Abramović began her career in the 70’s crafting a language for performance art that focused on endurance. She sought to question the limits of her own body, and its use as an artistic tool. In 1974 in her native Belgrade she invited visitors to do whatever they wanted to do to her, using a collection of 74 objects that included feather boas, knives, and even a loaded pistol. The result was quite bloody but not fatal. The following year a nude Abramović slowly drank a bottle of red wine, carved a five point communist star into her abdomen with razor blades, and violently whipped herself to then lay for 30 minutes on a cross made of ice. 

Despite their sensationalism, these acts did not defy purpose. But whether it was to stab at cold war communism or to poeticise vulnerability and self-sacrifice, it was in Abramović’s execution of these performances that she harnessed a unique charisma. Whether through calculated balance, honest emotion, or emblazoned passion and determination, her spiritualistic approach to performance continues to set her apart as the self-titled ‘grandmother’ of performance art. 

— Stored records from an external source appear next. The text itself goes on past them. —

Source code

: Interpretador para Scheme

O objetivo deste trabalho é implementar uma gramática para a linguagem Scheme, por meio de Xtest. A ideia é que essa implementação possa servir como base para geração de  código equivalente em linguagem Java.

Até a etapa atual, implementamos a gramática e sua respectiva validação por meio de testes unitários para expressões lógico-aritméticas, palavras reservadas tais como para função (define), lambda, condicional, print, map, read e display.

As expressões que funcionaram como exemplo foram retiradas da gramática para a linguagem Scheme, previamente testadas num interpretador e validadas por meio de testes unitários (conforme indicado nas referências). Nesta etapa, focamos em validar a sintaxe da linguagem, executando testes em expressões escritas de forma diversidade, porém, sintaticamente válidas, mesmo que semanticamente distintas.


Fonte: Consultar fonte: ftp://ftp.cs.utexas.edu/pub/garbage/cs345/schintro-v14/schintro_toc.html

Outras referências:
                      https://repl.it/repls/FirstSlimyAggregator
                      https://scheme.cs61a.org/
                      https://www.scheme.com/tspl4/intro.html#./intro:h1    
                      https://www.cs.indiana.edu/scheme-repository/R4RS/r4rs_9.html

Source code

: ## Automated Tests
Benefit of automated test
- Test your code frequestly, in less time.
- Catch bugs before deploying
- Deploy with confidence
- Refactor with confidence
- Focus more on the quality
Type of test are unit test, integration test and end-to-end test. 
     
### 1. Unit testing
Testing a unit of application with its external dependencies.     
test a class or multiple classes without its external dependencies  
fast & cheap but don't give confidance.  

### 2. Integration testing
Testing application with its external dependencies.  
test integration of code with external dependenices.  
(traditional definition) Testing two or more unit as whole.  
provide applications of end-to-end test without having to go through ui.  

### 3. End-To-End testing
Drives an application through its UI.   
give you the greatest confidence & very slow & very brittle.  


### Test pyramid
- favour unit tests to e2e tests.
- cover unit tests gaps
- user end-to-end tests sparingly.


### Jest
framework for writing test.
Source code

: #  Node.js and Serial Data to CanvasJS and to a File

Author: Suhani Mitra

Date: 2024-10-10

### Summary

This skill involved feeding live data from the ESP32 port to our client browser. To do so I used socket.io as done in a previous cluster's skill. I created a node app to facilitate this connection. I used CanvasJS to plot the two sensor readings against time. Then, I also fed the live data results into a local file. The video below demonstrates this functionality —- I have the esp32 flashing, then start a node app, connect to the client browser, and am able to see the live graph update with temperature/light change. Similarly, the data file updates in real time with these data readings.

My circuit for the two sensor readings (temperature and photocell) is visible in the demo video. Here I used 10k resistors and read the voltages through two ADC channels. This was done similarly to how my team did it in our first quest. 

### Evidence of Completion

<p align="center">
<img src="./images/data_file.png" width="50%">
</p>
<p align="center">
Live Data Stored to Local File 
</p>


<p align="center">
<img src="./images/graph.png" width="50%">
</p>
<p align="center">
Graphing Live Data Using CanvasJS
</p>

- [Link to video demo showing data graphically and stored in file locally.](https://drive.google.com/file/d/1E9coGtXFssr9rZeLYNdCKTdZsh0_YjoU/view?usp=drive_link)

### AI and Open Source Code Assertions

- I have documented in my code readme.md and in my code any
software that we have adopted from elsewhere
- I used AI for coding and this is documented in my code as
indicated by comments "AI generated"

In 512 Hours, Abramović pares down performance to its bare essentials:  ‘I want to find out what really happened if nothing is happening’.  It fits neatly into a gradual trajectory of simplification.  In her recent retrospective at MoMA New York, The Artist is Present, she invited visitors to sit facing her in silence, one on one, for as long as they wished. For the Serpentine show, the narrative is less predisposed.  More authority is given to the visitor, blurring the lines between performer, audience and participant.

This is undoubtedly the art event of the year and it is not an opportunity to be missed.  With Similjan Radic’s space-age Pavilion opening outside the gallery two weeks later, there is one thing we can be certain of: Summer belongs to the Serpentine.